C’est un mot d’ordre qui vient d'Emmanuel Macron : le « name and shame » consiste à désigner publiquement quelqu’un pour ses mauvais agissements. Cette pratique anglo-saxonne est plébiscitée par le gouvernement. Mais elle n’est pas sans limites.
Le gouvernement veut muscler son plan de lutte contre la fraude fiscale. Pour cela, outre la création d’une police fiscale, Edouard Philippe s’est dit prêt hier à user du « name and shame » (nommer et couvrir de honte).
« Il faut que le peuple français sache qui cherche à s’exonérer des obligations fiscales légitimes qui sont à la charge de chacun », explique le Premier ministre. Les fraudes les plus graves, probablement les peines et sanctions prononcées, vont être publiées.
Contre la fraude fiscale, nous voulons publier les peines et sanctions dans les cas les plus graves. Il faut que le peuple français sache qui cherche à s’exonérer de ses obligations fiscales. #DirectAN pic.twitter.com/wSDeebTgWc
— Edouard Philippe (@EPhilippePM) 31 janvier 2018
Le « name and shame » est une pratique anglo-saxonne appréciée par le président de la République. A Bercy, l’ex-ministre utilisait cette technique contre les retards de paiement des entreprises. Le programme d’Emmanuel Macron propose de publier les noms des entreprises qui contreviennent à l’égalité homme-femme en matière de salaire. La semaine dernière, le président de la République n'a pas exclu de nommer les entreprises qui ne respecteront pas les règles du projet de loi qui encadre la grande distribution.
Les enseignes de la distribution tremblent ? Emmanuel Macron menace la GMS du name and shame #négos2018 commerciales | Les Marchés https://t.co/dfRFGMP615 pic.twitter.com/sw8SOmmZb4
— Nathalie Marchand (@NathalieMarcha4) 26 janvier 2018
L’arbre qui cache la forêt
Outre-Manche, cette technique du « name and shame » est courante. Elle aurait pu conduire au pire en 2000, lorsqu’un journal à scandale diffuse dans ses pages une centaine de portraits de pédophiles. La suite : des manifestations devant les domiciles d’une vingtaine de pédophiles présumés, des vitres brisées, des véhicules incendiés. En 2009, un scandale des notes de frais avait éclaboussé trois députés et un Lord.
En France, le secrétariat d’Etat à l’égalité entre les femmes et les hommes a épinglé deux entreprises, en septembre 2017 : Sartorius Stedim Biotech et Maurel & Prom. Il leur était fait le reproche d’être en retard dans la féminisation des instances dirigeantes et le refus de se rendre à la formation organisée à ce sujet.

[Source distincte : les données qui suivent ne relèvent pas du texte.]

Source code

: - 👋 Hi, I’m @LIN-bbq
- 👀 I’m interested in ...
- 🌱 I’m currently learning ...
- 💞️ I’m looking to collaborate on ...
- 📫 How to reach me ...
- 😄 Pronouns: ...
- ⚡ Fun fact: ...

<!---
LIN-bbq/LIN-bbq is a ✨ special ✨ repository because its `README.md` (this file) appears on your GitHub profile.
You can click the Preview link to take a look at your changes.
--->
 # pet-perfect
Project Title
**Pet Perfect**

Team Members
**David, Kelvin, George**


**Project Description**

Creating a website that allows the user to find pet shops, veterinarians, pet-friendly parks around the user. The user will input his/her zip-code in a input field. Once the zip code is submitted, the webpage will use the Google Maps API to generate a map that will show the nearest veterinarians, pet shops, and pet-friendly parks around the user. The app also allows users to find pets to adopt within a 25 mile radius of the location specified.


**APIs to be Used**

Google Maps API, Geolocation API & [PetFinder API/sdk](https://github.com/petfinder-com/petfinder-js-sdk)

Si l’opération est spectaculaire, c’est bien l’arbre qui cache la forêt. Les discriminations persistent dans le monde du travail. 2 271 mises en demeure ont été prononcées en 2016, contre des entreprises qui n’ont pas trouvé un accord sur ce sujet. 116 sociétés ont payé des pénalités financières. La liste complète de ces entreprises fautives n’a jamais été publiée car cette révélation pourrait leur porter préjudice.